» YOUR GOAL: Return every line from the records below in which the word "Omega" is found.

» DATA FOR THE TASK:
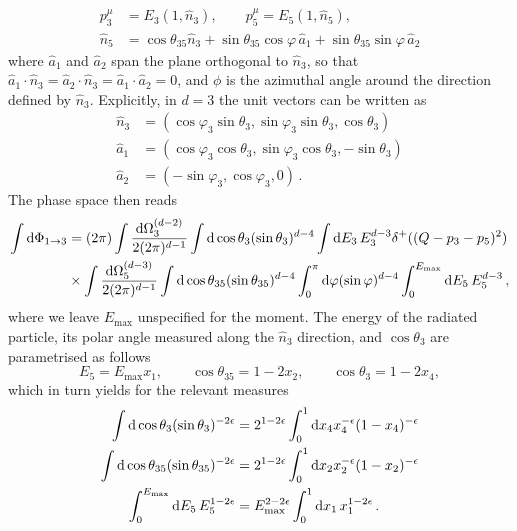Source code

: \documentclass[a4paper,11pt]{article}
\begin{document}
\begin{align}
p^\mu_3 &= E_3(1,\hat{n}_3),\quad\quad
p^\mu_5 = E_5(1,\hat{n}_5),\quad\quad \\
\hat{n}_5 &= 
\cos\theta_{35}\hat{n}_3 + \sin\theta_{35}\cos\varphi\,\hat{a}_1
 + \sin\theta_{35}\sin\varphi\,\hat{a}_2
\end{align}
where $\hat{a}_1$ and $\hat{a}_2$ span the plane orthogonal to $\hat{n}_3$,
so that $\hat{a}_1\cdot\hat{n}_3 = \hat{a}_2\cdot\hat{n}_3 = \hat{a}_1\cdot\hat{a}_2 = 0$, and $\phi$ is the azimuthal angle around the
direction defined by $\hat{n}_3$.
Explicitly, in $d=3$ the unit vectors can be written as
\begin{align}
\hat{n}_3 &= 
(\cos\varphi_3\sin\theta_3,\sin\varphi_3\sin\theta_3,\cos\theta_3) \\
\hat{a}_1 &= (\cos\varphi_3\cos\theta_3,\sin\varphi_3\cos\theta_3,-\sin\theta_3)\\
\hat{a}_2 &= (-\sin\varphi_3,\cos\varphi_3,0)\, .
\end{align}
%
The phase space then reads
\begin{align}
\int \rd\Phi_{1\to 3} &= 
(2\pi)\int \frac{\rd\Omega^{(d-2)}_{3}}{2(2\pi)^{d-1}}\int\rd\cos\theta_3 (\sin\theta_3)^{d-4} \int\rd E_3 \, E^{d-3}_3 \delta^{+}((Q-p_3-p_5)^2) 
\nonumber \\
&\times
\int \frac{\rd\Omega^{(d-3)}_{5}}{2(2\pi)^{d-1}}\int\rd\cos\theta_{35} (\sin\theta_{35})^{d-4}\int^{\pi}_0 \rd\varphi(\sin\varphi)^{d-4}
\int^{E_{\max}}_0 \rd E_5 \, E^{d-3}_5\,,
\end{align}
where we leave $E_{\max}$ unspecified for the moment.
The energy of the radiated particle, its polar angle measured along the $\hat{n}_3$ direction, and $\cos\theta_3$ are parametrised as follows
\begin{equation}
E_5 = E_{\max} x_1, \quad\quad
\cos\theta_{35} = 1 - 2 x_2, \quad\quad
\cos\theta_{3}  = 1 - 2 x_4,
\end{equation}
which in turn yields for the relevant measures
\begin{align}
\int\rd\cos\theta_{3} (\sin\theta_{3})^{-2\epsilon} &= 
2^{1-2\epsilon} \int^1_0 \rd x_4 x_4^{-\epsilon}(1-x_4)^{-\epsilon} \\
\int\rd\cos\theta_{35} (\sin\theta_{35})^{-2\epsilon} &= 
2^{1-2\epsilon} \int^1_0 \rd x_2 x_2^{-\epsilon}(1-x_2)^{-\epsilon} \\
\int^{E_{\max}}_0 \rd E_5 \, E_5^{1-2\epsilon} &= E_{\max}^{2-2\epsilon}
\int^1_0 \rd x_1 \, x_1^{1-2\epsilon}\, .
\end{align}
\end{document}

» ANSWER BOX:
(2\pi)\int \frac{\rd\Omega^{(d-2)}_{3}}{2(2\pi)^{d-1}}\int\rd\cos\theta_3 (\sin\theta_3)^{d-4} \int\rd E_3 \, E^{d-3}_3 \delta^{+}((Q-p_3-p_5)^2) 
\int \frac{\rd\Omega^{(d-3)}_{5}}{2(2\pi)^{d-1}}\int\rd\cos\theta_{35} (\sin\theta_{35})^{d-4}\int^{\pi}_0 \rd\varphi(\sin\varphi)^{d-4}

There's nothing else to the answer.